Collected data:
====

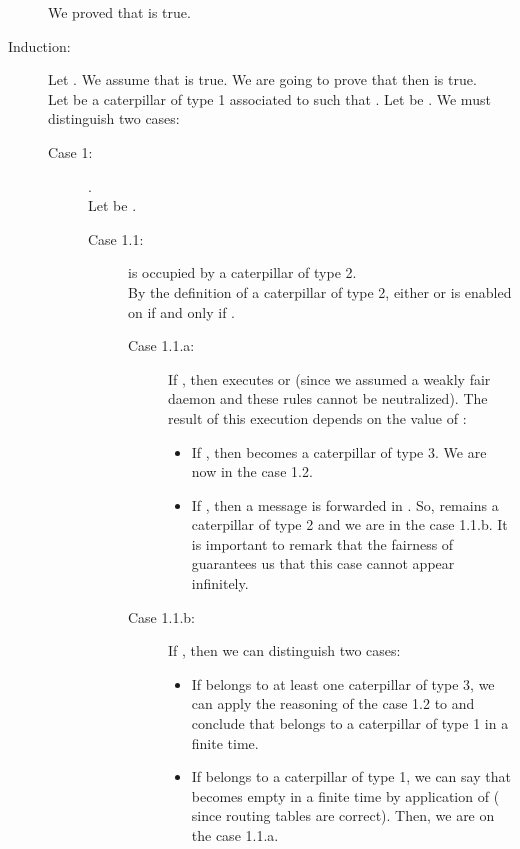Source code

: \documentclass[11pt]{article}
\newenvironment{proof}{{\noindent\bf Proof. } }{{\hfill }}
\begin{document}
\begin{proof}
\begin{description}
We proved that  is true.

\item [Induction:] Let . We assume that  is true. We are going to prove that then  is true.\\
Let  be a caterpillar of type 1 associated to  such that . Let be . We must distinguish two cases:

\begin{description}
\item [Case 1:] .\\
Let be .

\begin{description}
\item [Case 1.1:]  is occupied by a caterpillar  of type 2.\\
By the definition of a caterpillar of type 2, either  or  is enabled on  if and only if .

\begin{description}
\item [Case 1.1.a:] If , then  executes  or  (since we assumed a weakly fair daemon and these rules cannot be neutralized). The result of this execution depends on the value of :

\begin{itemize}
\item If , then  becomes a caterpillar of type 3. We are now in the case 1.2. 
\item If , then a message   is forwarded in . So,  remains a caterpillar of type 2 and we are in the case 1.1.b. It is important to remark that the fairness of  guarantees us that this case cannot appear infinitely. 
\end{itemize}

\item [Case 1.1.b:] If , then we can distinguish two cases:

\begin{itemize}
\item If  belongs to at least one caterpillar of type 3, we can apply the reasoning of the case 1.2 to  and conclude that  belongs to a caterpillar of type 1 in a finite time. 
\item If  belongs to a caterpillar of type 1, we can say that  becomes empty in a finite time by application of  ( since routing tables are correct). Then, we are on the case 1.1.a. 
\end{itemize}

\end{description}


\end{description}
\end{description}
\end{description}
\end{proof}
\end{document}
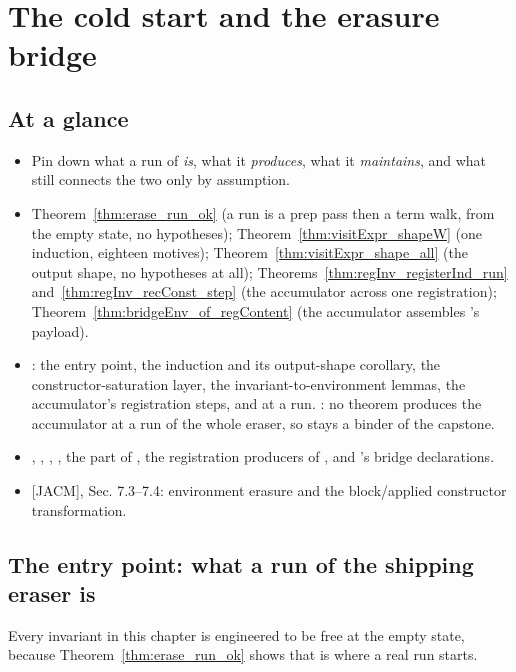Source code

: \chapter{The cold start and the erasure bridge}
\label{chap:coldstart}

\section*{At a glance}
\begin{itemize}
\item {} Pin down what a run of  \emph{is}, what it \emph{produces}, what
it \emph{maintains}, and what still connects the two only by assumption.
\item {} Theorem~\ref{thm:erase_run_ok} (a run is a prep pass then a term walk, from
the empty state, no hypotheses); Theorem~\ref{thm:visitExpr_shapeW} (one induction, eighteen motives);
Theorem~\ref{thm:visitExpr_shape_all} (the output shape, no hypotheses at all);
Theorems~\ref{thm:regInv_registerInd_run} and~\ref{thm:regInv_recConst_step} (the accumulator across
one registration); Theorem~\ref{thm:bridgeEnv_of_regContent} (the accumulator assembles 's
payload).
\item {} \stProved{}: the entry point, the induction and its output-shape corollary, the
constructor-saturation layer, the invariant-to-environment lemmas, the accumulator's registration
steps, and  at a run. \stOpen{}: no theorem produces the accumulator at a run of the whole
eraser, so  stays a binder of the capstone.
\item {} , , ,
, the  part of , the registration producers of
, and 's bridge declarations.
\item {} [JACM], Sec. 7.3--7.4: environment erasure and the block/applied constructor
transformation.
\end{itemize}

\section{The entry point: what a run of the shipping eraser is}
\label{sec:coldstart:entry}

Every invariant in this chapter is engineered to be free at the empty state, because
Theorem~\ref{thm:erase_run_ok} shows that is where a real run starts.

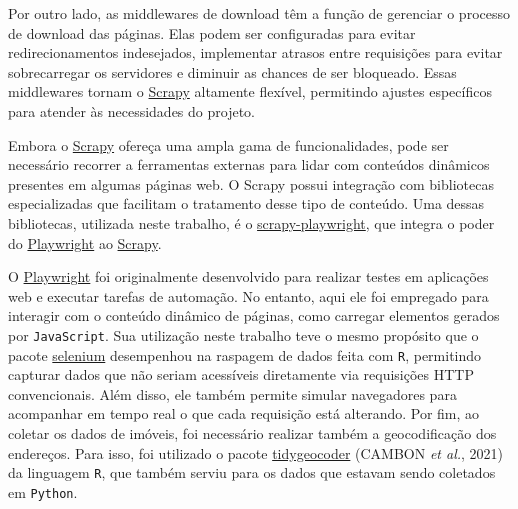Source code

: \documentclass[
  12pt,
  a4paper,
]{scrreprt}
\begin{document}
\vspace{12pt}

Por outro lado, as middlewares de download têm a função de gerenciar o
processo de download das páginas. Elas podem ser configuradas para
evitar redirecionamentos indesejados, implementar atrasos entre
requisições para evitar sobrecarregar os servidores e diminuir as
chances de ser bloqueado. Essas middlewares tornam o
\href{https://docs.scrapy.org/en/latest}{Scrapy} altamente flexível,
permitindo ajustes específicos para atender às necessidades do projeto.

\vspace{12pt}

Embora o \href{https://docs.scrapy.org/en/latest}{Scrapy} ofereça uma
ampla gama de funcionalidades, pode ser necessário recorrer a
ferramentas externas para lidar com conteúdos dinâmicos presentes em
algumas páginas web. O Scrapy possui integração com bibliotecas
especializadas que facilitam o tratamento desse tipo de conteúdo. Uma
dessas bibliotecas, utilizada neste trabalho, é o
\href{https://github.com/scrapy-plugins/scrapy-playwright}{scrapy-playwright},
que integra o poder do \href{https://playwright.dev/python/}{Playwright}
ao \href{https://docs.scrapy.org/en/latest}{Scrapy}.

\vspace{12pt}

O \href{https://playwright.dev/python/}{Playwright} foi originalmente
desenvolvido para realizar testes em aplicações web e executar tarefas
de automação. No entanto, aqui ele foi empregado para interagir com o
conteúdo dinâmico de páginas, como carregar elementos gerados por
\texttt{JavaScript}. Sua utilização neste trabalho teve o mesmo
propósito que o pacote
\href{https://cran.r-project.org/web/packages/selenium/index.html}{selenium}
desempenhou na raspagem de dados feita com \texttt{R}, permitindo
capturar dados que não seriam acessíveis diretamente via requisições
HTTP convencionais. Além disso, ele também permite simular navegadores
para acompanhar em tempo real o que cada requisição está alterando. Por
fim, ao coletar os dados de imóveis, foi necessário realizar também a
geocodificação dos endereços. Para isso, foi utilizado o pacote
\href{https://jessecambon.github.io/tidygeocoder/}{tidygeocoder} (CAMBON
\emph{et al.}, 2021) da linguagem \texttt{R}, que também serviu para os
dados que estavam sendo coletados em \texttt{Python}.

\vspace{12pt}
\end{document}
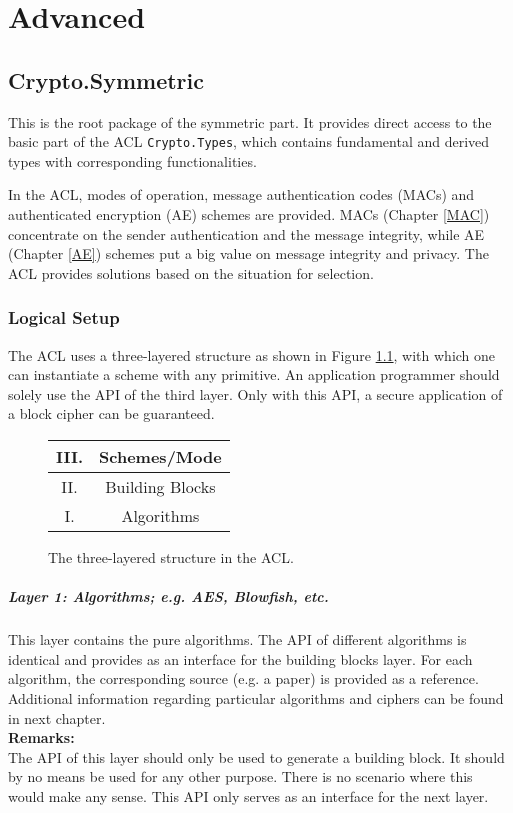 \part{Advanced}
\chapter{Crypto.Symmetric}
This is the root package of the symmetric part. It provides direct access to the basic part of the ACL \texttt{Crypto.Types}, which contains fundamental and derived types with corresponding functionalities.

In the ACL, modes of operation, message authentication codes (MACs) and authenticated encryption (AE) schemes are provided. MACs (Chapter \ref{MAC}) concentrate on the sender authentication and the message integrity, while AE (Chapter \ref{AE}) schemes put a big value on message integrity and privacy.
The ACL provides solutions based on the situation for selection.

\section*{Logical Setup}
The ACL uses a three-layered structure as shown in Figure \ref{scheme}, with which one can instantiate a scheme with any primitive. An application programmer should solely use the API of the third layer. Only with this API, a secure application of a block cipher can be guaranteed.
\begin{figure}
  \begin{center}
    \huge
    \begin{tabular}{|c @{\ } c|}\hline
      III. &Schemes/Mode\\
      \hline
      II. & Building Blocks\\
      \hline
      I. & Algorithms\\
    \hline
    \end{tabular}
  \end{center}
\caption{The three-layered structure in the ACL.}\label{scheme}
\end{figure}
\subsubsection{Layer 1: Algorithms; e.g. AES, Blowfish, etc.}
This layer contains the pure algorithms. The API of different algorithms is identical and provides as an interface for the building blocks layer.
For each algorithm, the corresponding source (e.g. a paper) is provided as a reference. 
Additional information regarding particular algorithms and ciphers can be found in next chapter. \\ 
\textbf{Remarks:}\\
The API of this layer should only be used to generate a building block.
It should by no means be used for any other purpose. There is no scenario where this would make any sense. This API only serves as an interface for the next layer.

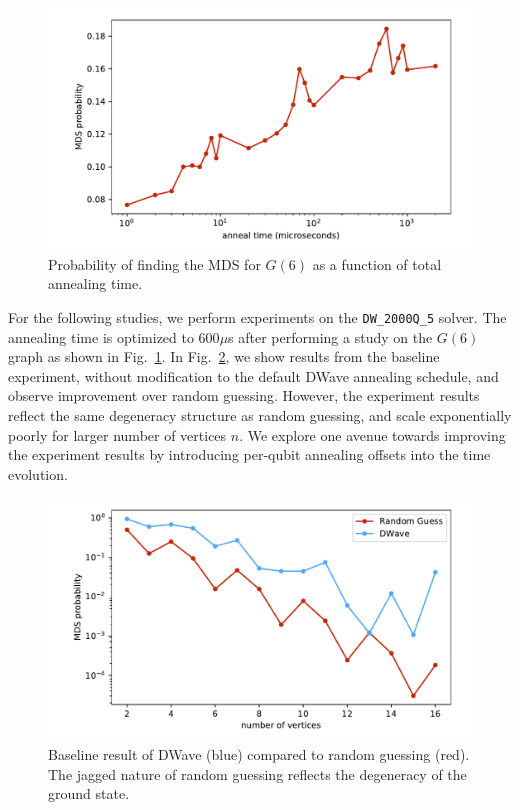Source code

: \documentclass[prd,twocolumn,tightenlines,preprintnumbers,showpacs,superscriptaddress,notitlepage,nofootinbib,eqsecnum,floatfix,longbibliography]{revtex4}
\begin{document}
\begin{figure}[b]
	\centering
	\includegraphics[width=\columnwidth]{./figures/anneal_time_scaling.pdf}
	\caption{Probability of finding the MDS for $G(6)$ as a function of total annealing time.}
	\label{fig:at_scale}
\end{figure}

For the following studies, we perform experiments on the \texttt{DW\_2000Q\_5} solver. The annealing time is optimized to 600$\mu$s after performing a study on the $G(6)$ graph as shown in Fig.~\ref{fig:at_scale}. In Fig.~\ref{fig:baseline}, we show results from the baseline experiment, without modification to the default DWave annealing schedule, and observe improvement over random guessing. However, the experiment results reflect the same degeneracy structure as random guessing, and scale exponentially poorly for larger number of vertices $n$. We explore one avenue towards improving the experiment results by introducing per-qubit annealing offsets into the time evolution.

\begin{figure}
	\centering
	\includegraphics[width=\columnwidth]{./figures/scaling_baseline.pdf}
	\caption{Baseline result of DWave (blue) compared to random guessing (red). The jagged nature of random guessing reflects the degeneracy of the ground state.}
	\label{fig:baseline}
\end{figure}
\end{document}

====

* PROMPT *
How many lines of these entries hold the string "what"? Answer with the number alone.

* RESULT *
3